AIM OF THE EXERCISE: Your copy must hold every line of the records word for word. It must hold no pictures.

TASK MATERIAL:
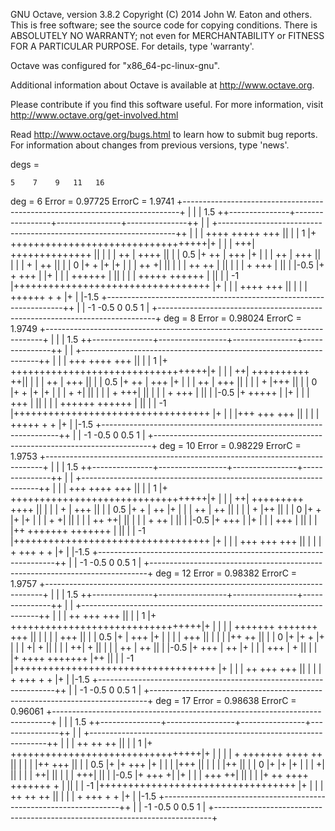 GNU Octave, version 3.8.2
Copyright (C) 2014 John W. Eaton and others.
This is free software; see the source code for copying conditions.
There is ABSOLUTELY NO WARRANTY; not even for MERCHANTABILITY or
FITNESS FOR A PARTICULAR PURPOSE.  For details, type 'warranty'.

Octave was configured for "x86_64-pc-linux-gnu".

Additional information about Octave is available at http://www.octave.org.

Please contribute if you find this software useful.
For more information, visit http://www.octave.org/get-involved.html

Read http://www.octave.org/bugs.html to learn how to submit bug reports.
For information about changes from previous versions, type 'news'.

degs =

    5    7    9   11   16

deg =  6
Error =  0.97725
ErrorC =  1.9741
+-----------------------------------------------------------------------------+
|                                                                             |
| 1.5 ++---------------+-----------------+----------------+---------------++  |
|     +-------------------------------------------------------------------++  |
|     |                                   ++++   +++++                +++ ||  |
|   1 |+                                ++++++++++++++++++++++++++++++++++|+  |
|     |                               +++|           ++++++++++++++       ||  |
|     |                              ++  |       ++++                     ||  |
| 0.5 |+                            ++   |     +++                        |+  |
|     |                            ++    |   +++                          ||  |
|     |                           +      | ++                             ||  |
|   0 |+                         +       |+                               |+  |
|     |                         ++     +|                                 ||  |
|     |                        ++    ++ |                                 ||  |
|     |                       +   +++   |                                 ||  |
|-0.5 |+                     +  +++     |                                 |+  |
|     |                    ++++++       |                                 ||  |
|     | +++++          ++++++           |                                 ||  |
|  -1 |++++++++++++++++++++++++++++++++++                                 |+  |
|     |        ++++   +++                                                 ||  |
|     |           ++++++                 +                +               |+  |
|-1.5 +-------------------------------------------------------------------++  |
|    -1              -0.5                0               0.5               1  |
+-----------------------------------------------------------------------------+
deg =  8
Error =  0.98024
ErrorC =  1.9749
+-----------------------------------------------------------------------------+
|                                                                             |
| 1.5 ++---------------+-----------------+----------------+---------------++  |
|     +-------------------------------------------------------------------++  |
|     |                                   +++  ++++               +++     ||  |
|   1 |+                                ++++++++++++++++++++++++++++++++++|+  |
|     |                                ++|          ++++++++++          ++||  |
|     |                               ++ |       +++                      ||  |
| 0.5 |+                             ++  |    +++                         |+  |
|     |                             ++   |  +++                           ||  |
|     |                             +    |+++                             ||  |
|   0 |+                           +     |+                               |+  |
|     |                           +    +|                                 ||  |
|     |                          +   +++|                                 ||  |
|     |                         +  +++  |                                 ||  |
|-0.5 |+                       +++++    |                                 |+  |
|     |                       +++       |                                 ||  |
|     |     ++++++       ++++++         |                                 ||  |
|  -1 |++++++++++++++++++++++++++++++++++                                 |+  |
|     |+++          +++   +++                                             ||  |
|     |               +++++              +                +               |+  |
|-1.5 +-------------------------------------------------------------------++  |
|    -1              -0.5                0               0.5               1  |
+-----------------------------------------------------------------------------+
deg =  10
Error =  0.98229
ErrorC =  1.9753
+-----------------------------------------------------------------------------+
|                                                                             |
| 1.5 ++---------------+-----------------+----------------+---------------++  |
|     +-------------------------------------------------------------------++  |
|     |                                  +++  ++++            +++         ||  |
|   1 |+                                ++++++++++++++++++++++++++++++++++|+  |
|     |                                ++|        +++++++++         ++++  ||  |
|     |                                + |      +++                       ||  |
| 0.5 |+                              +  |    ++                          |+  |
|     |                              ++  |  ++                            ||  |
|     |                              +   |++                              ||  |
|   0 |+                            +    |+                               |+  |
|     |                            +   +|                                 ||  |
|     |                           ++  ++|                                 ||  |
|     |                           + ++  |                                 ||  |
|-0.5 |+                         +++    |                                 |+  |
|     |                        +++      |                                 ||  |
|     |++      +++++++    +++++++       |                                 ||  |
|  -1 |++++++++++++++++++++++++++++++++++                                 |+  |
|     |    +++         +++  +++                                           ||  |
|     |                +  +++            +                +               |+  |
|-1.5 +-------------------------------------------------------------------++  |
|    -1              -0.5                0               0.5               1  |
+-----------------------------------------------------------------------------+
deg =  12
Error =  0.98382
ErrorC =  1.9757
+-----------------------------------------------------------------------------+
|                                                                             |
| 1.5 ++---------------+-----------------+----------------+---------------++  |
|     +-------------------------------------------------------------------++  |
|     |                                           ++ +++         +++      ||  |
|   1 |+                                 +++++++++++++++++++++++++++++++++|+  |
|     |                                  |      +++++++  +++++++      +++ ||  |
|     |                                  |     +++                        ||  |
| 0.5 |+                                 |   +++                          |+  |
|     |                                  |  +++                           ||  |
|     |                                  |++ ++                           ||  |
|   0 |+                                 |+  +                            |+  |
|     |                                +|   +                             ||  |
|     |                               ++|   +                             ||  |
|     |                             ++  |  ++                             ||  |
|-0.5 |+                          +++   | ++                              |+  |
|     |                         +++     | +                               ||  |
|     |+     ++++         +++++++       |++                               ||  |
|  -1 |+++++++++++++++++++++++++++++++++++                                |+  |
|     |              ++           +++ +++                                 ||  |
|     |                +            +++  +                +               |+  |
|-1.5 +-------------------------------------------------------------------++  |
|    -1              -0.5                0               0.5               1  |
+-----------------------------------------------------------------------------+
deg =  17
Error =  0.98638
ErrorC =  0.96061
+-----------------------------------------------------------------------------+
|                                                                             |
| 1.5 ++---------------+-----------------+----------------+---------------++  |
|     +-------------------------------------------------------------------++  |
|     |                                     ++ ++        ++               ||  |
|   1 |+                                 +++++++++++++++++++++++++++++++++|+  |
|     |                                  | +    +++++++      ++++     ++  ||  |
|     |                                  |++  +++                         ||  |
| 0.5 |+                                 |+ +++                           |+  |
|     |                                  |+++                             ||  |
|     |                                  |++                              ||  |
|   0 |+                                 |+                               |+  |
|     |                                +|                                 ||  |
|     |                               ++|                                 ||  |
|     |                              +++|                                 ||  |
|-0.5 |+                           +++ +|                                 |+  |
|     |                          +++  ++|                                 ||  |
|     |+  ++     ++++      +++++++    + |                                 ||  |
|  -1 |++++++++++++++++++++++++++++++++++                                 |+  |
|     |                ++        ++ ++                                    ||  |
|     |                +          +++    +                +               |+  |
|-1.5 +-------------------------------------------------------------------++  |
|    -1              -0.5                0               0.5               1  |
+-----------------------------------------------------------------------------+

ANSWER SECTION:
 GNU Octave, version 3.8.2
Copyright (C) 2014 John W. Eaton and others.
This is free software; see the source code for copying conditions.
There is ABSOLUTELY NO WARRANTY; not even for MERCHANTABILITY or
FITNESS FOR A PARTICULAR PURPOSE.  For details, type 'warranty'.

Octave was configured for "x86_64-pc-linux-gnu".

Additional information about Octave is available at http://www.octave.org.

Please contribute if you find this software useful.
For more information, visit http://www.octave.org/get-involved.html

Read http://www.octave.org/bugs.html to learn how to submit bug reports.
For information about changes from previous versions, type 'news'.

degs =

    5    7    9   11   16

deg =  6
Error =  0.97725
ErrorC =  1.9741
+-----------------------------------------------------------------------------+
|                                                                             |
| 1.5 ++---------------+-----------------+----------------+---------------++  |
|     +-------------------------------------------------------------------++  |
|     |                                   ++++   +++++                +++ ||  |
|   1 |+                                ++++++++++++++++++++++++++++++++++|+  |
|     |                               +++|           ++++++++++++++       ||  |
|     |                              ++  |       ++++                     ||  |
| 0.5 |+                            ++   |     +++                        |+  |
|     |                            ++    |   +++                          ||  |
|     |                           +      | ++                             ||  |
|   0 |+                         +       |+                               |+  |
|     |                         ++     +|                                 ||  |
|     |                        ++    ++ |                                 ||  |
|     |                       +   +++   |                                 ||  |
|-0.5 |+                     +  +++     |                                 |+  |
|     |                    ++++++       |                                 ||  |
|     | +++++          ++++++           |                                 ||  |
|  -1 |++++++++++++++++++++++++++++++++++                                 |+  |
|     |        ++++   +++                                                 ||  |
|     |           ++++++                 +                +               |+  |
|-1.5 +-------------------------------------------------------------------++  |
|    -1              -0.5                0               0.5               1  |
+-----------------------------------------------------------------------------+
deg =  8
Error =  0.98024
ErrorC =  1.9749
+-----------------------------------------------------------------------------+
|                                                                             |
| 1.5 ++---------------+-----------------+----------------+---------------++  |
|     +-------------------------------------------------------------------++  |
|     |                                   +++  ++++               +++     ||  |
|   1 |+                                ++++++++++++++++++++++++++++++++++|+  |
|     |                                ++|          ++++++++++          ++||  |
|     |                               ++ |       +++                      ||  |
| 0.5 |+                             ++  |    +++                         |+  |
|     |                             ++   |  +++                           ||  |
|     |                             +    |+++                             ||  |
|   0 |+                           +     |+                               |+  |
|     |                           +    +|                                 ||  |
|     |                          +   +++|                                 ||  |
|     |                         +  +++  |                                 ||  |
|-0.5 |+                       +++++    |                                 |+  |
|     |                       +++       |                                 ||  |
|     |     ++++++       ++++++         |                                 ||  |
|  -1 |++++++++++++++++++++++++++++++++++                                 |+  |
|     |+++          +++   +++                                             ||  |
|     |               +++++              +                +               |+  |
|-1.5 +-------------------------------------------------------------------++  |
|    -1              -0.5                0               0.5               1  |
+-----------------------------------------------------------------------------+
deg =  10
Error =  0.98229
ErrorC =  1.9753
+-----------------------------------------------------------------------------+
|                                                                             |
| 1.5 ++---------------+-----------------+----------------+---------------++  |
|     +-------------------------------------------------------------------++  |
|     |                                  +++  ++++            +++         ||  |
|   1 |+                                ++++++++++++++++++++++++++++++++++|+  |
|     |                                ++|        +++++++++         ++++  ||  |
|     |                                + |      +++                       ||  |
| 0.5 |+                              +  |    ++                          |+  |
|     |                              ++  |  ++                            ||  |
|     |                              +   |++                              ||  |
|   0 |+                            +    |+                               |+  |
|     |                            +   +|                                 ||  |
|     |                           ++  ++|                                 ||  |
|     |                           + ++  |                                 ||  |
|-0.5 |+                         +++    |                                 |+  |
|     |                        +++      |                                 ||  |
|     |++      +++++++    +++++++       |                                 ||  |
|  -1 |++++++++++++++++++++++++++++++++++                                 |+  |
|     |    +++         +++  +++                                           ||  |
|     |                +  +++            +                +               |+  |
|-1.5 +-------------------------------------------------------------------++  |
|    -1              -0.5                0               0.5               1  |
+-----------------------------------------------------------------------------+
deg =  12
Error =  0.98382
ErrorC =  1.9757
+-----------------------------------------------------------------------------+
|                                                                             |
| 1.5 ++---------------+-----------------+----------------+---------------++  |
|     +-------------------------------------------------------------------++  |
|     |                                           ++ +++         +++      ||  |
|   1 |+                                 +++++++++++++++++++++++++++++++++|+  |
|     |                                  |      +++++++  +++++++      +++ ||  |
|     |                                  |     +++                        ||  |
| 0.5 |+                                 |   +++                          |+  |
|     |                                  |  +++                           ||  |
|     |                                  |++ ++                           ||  |
|   0 |+                                 |+  +                            |+  |
|     |                                +|   +                             ||  |
|     |                               ++|   +                             ||  |
|     |                             ++  |  ++                             ||  |
|-0.5 |+                          +++   | ++                              |+  |
|     |                         +++     | +                               ||  |
|     |+     ++++         +++++++       |++                               ||  |
|  -1 |+++++++++++++++++++++++++++++++++++                                |+  |
|     |              ++           +++ +++                                 ||  |
|     |                +            +++  +                +               |+  |
|-1.5 +-------------------------------------------------------------------++  |
|    -1              -0.5                0               0.5               1  |
+-----------------------------------------------------------------------------+
deg =  17
Error =  0.98638
ErrorC =  0.96061
+-----------------------------------------------------------------------------+
|                                                                             |
| 1.5 ++---------------+-----------------+----------------+---------------++  |
|     +-------------------------------------------------------------------++  |
|     |                                     ++ ++        ++               ||  |
|   1 |+                                 +++++++++++++++++++++++++++++++++|+  |
|     |                                  | +    +++++++      ++++     ++  ||  |
|     |                                  |++  +++                         ||  |
| 0.5 |+                                 |+ +++                           |+  |
|     |                                  |+++                             ||  |
|     |                                  |++                              ||  |
|   0 |+                                 |+                               |+  |
|     |                                +|                                 ||  |
|     |                               ++|                                 ||  |
|     |                              +++|                                 ||  |
|-0.5 |+                           +++ +|                                 |+  |
|     |                          +++  ++|                                 ||  |
|     |+  ++     ++++      +++++++    + |                                 ||  |
|  -1 |++++++++++++++++++++++++++++++++++                                 |+  |
|     |                ++        ++ ++                                    ||  |
|     |                +          +++    +                +               |+  |
|-1.5 +-------------------------------------------------------------------++  |
|    -1              -0.5                0               0.5               1  |
+-----------------------------------------------------------------------------+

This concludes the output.